Tuesday, September 19, 2006

Last St. Patrick's Four Activist Released

by Tiffany Edwards
The Ithaca Journal
September 18, 2006

Not many former prisoners are welcomed home by their communities with music, flowers and celebration, but that is precisely what awaited Peter DeMott on Sunday at the packed Southside Community Center on South Plain Street.

DeMott, who was released Sunday morning from a federal prison in Brooklyn, is the last member of the St. Patrick's Four activists to be released from jail.

More than 100 supporters gathered at the center to hear the protestors speak about their experiences in prison and their continued dedication to nonviolent protest of the war in Iraq.
“It is good to see they are out and free,” said Collin McCarthy of King Ferry.

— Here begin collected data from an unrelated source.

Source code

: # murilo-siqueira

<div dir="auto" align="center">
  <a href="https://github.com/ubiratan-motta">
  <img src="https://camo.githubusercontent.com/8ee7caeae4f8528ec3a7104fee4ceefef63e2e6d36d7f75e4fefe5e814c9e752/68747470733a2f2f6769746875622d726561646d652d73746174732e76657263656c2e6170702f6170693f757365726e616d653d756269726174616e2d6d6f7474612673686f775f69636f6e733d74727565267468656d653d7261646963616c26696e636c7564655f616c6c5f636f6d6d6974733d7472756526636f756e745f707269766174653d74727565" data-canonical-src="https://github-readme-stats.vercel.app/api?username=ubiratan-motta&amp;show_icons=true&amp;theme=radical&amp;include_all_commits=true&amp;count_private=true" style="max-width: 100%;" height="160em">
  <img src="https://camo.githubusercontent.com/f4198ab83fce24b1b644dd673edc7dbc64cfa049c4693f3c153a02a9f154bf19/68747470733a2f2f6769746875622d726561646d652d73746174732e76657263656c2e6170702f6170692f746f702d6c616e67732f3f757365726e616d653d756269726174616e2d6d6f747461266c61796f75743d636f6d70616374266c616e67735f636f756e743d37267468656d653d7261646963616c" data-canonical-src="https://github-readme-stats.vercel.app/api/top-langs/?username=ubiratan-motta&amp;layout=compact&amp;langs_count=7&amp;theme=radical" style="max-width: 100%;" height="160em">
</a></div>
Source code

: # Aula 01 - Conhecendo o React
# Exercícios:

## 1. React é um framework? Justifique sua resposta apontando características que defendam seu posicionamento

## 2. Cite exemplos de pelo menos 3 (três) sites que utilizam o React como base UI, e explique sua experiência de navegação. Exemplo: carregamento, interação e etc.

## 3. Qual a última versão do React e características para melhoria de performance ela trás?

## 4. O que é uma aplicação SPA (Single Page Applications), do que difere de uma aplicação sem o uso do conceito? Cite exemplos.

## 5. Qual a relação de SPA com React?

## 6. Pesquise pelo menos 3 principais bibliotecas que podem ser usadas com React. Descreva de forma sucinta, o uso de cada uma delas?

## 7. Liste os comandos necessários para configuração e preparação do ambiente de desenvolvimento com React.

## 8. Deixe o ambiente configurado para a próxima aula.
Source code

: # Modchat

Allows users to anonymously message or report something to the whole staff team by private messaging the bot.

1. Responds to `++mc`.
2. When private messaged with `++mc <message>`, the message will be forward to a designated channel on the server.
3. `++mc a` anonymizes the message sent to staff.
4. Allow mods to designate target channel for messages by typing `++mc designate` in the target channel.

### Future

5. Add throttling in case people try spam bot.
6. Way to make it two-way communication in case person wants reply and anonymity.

DeMott, Teresa Grady, Clare Grady and Daniel Burns were convicted on misdemeanor charges of trespassing and damaging government property for their 2003 protest at a military recruiting center in Lansing. During the protest, the activists splashed their own blood on the walls and doors of the center. Burns and Clare Grady served six-month sentences. Teresa Grady served a four-month sentence and DeMott served an eight-month sentence, including four months in prison and four in a half-way house.

Burns said many people at Metropolitan Detention Center in Brooklyn, the prison where he was held, were surprised he was there. The facility was not normally used to hold people convicted on misdemeanor charges.

“I was made an example of,” said Burns, adding sarcastically, “as you can see, I am changed.”

The loss of contact with family members was the most crushing aspect of being imprisoned, the protesters said.

“The only punishment they gave me was missing my kids,” Burns said. “I learned a little bit what it's like to be helpless.”

Burns is the father of two sons. Clare has two daughters and DeMott and his wife, Ellen Grady, have four daughters, ages 4 to 20. All four protesters were the main breadwinners for their families, Ellen said.

Kate DeMott Grady, 17, said she was proud of the actions of her family members.

“We all have a responsibility to stand up and say ‘no' when we see injustice being done.”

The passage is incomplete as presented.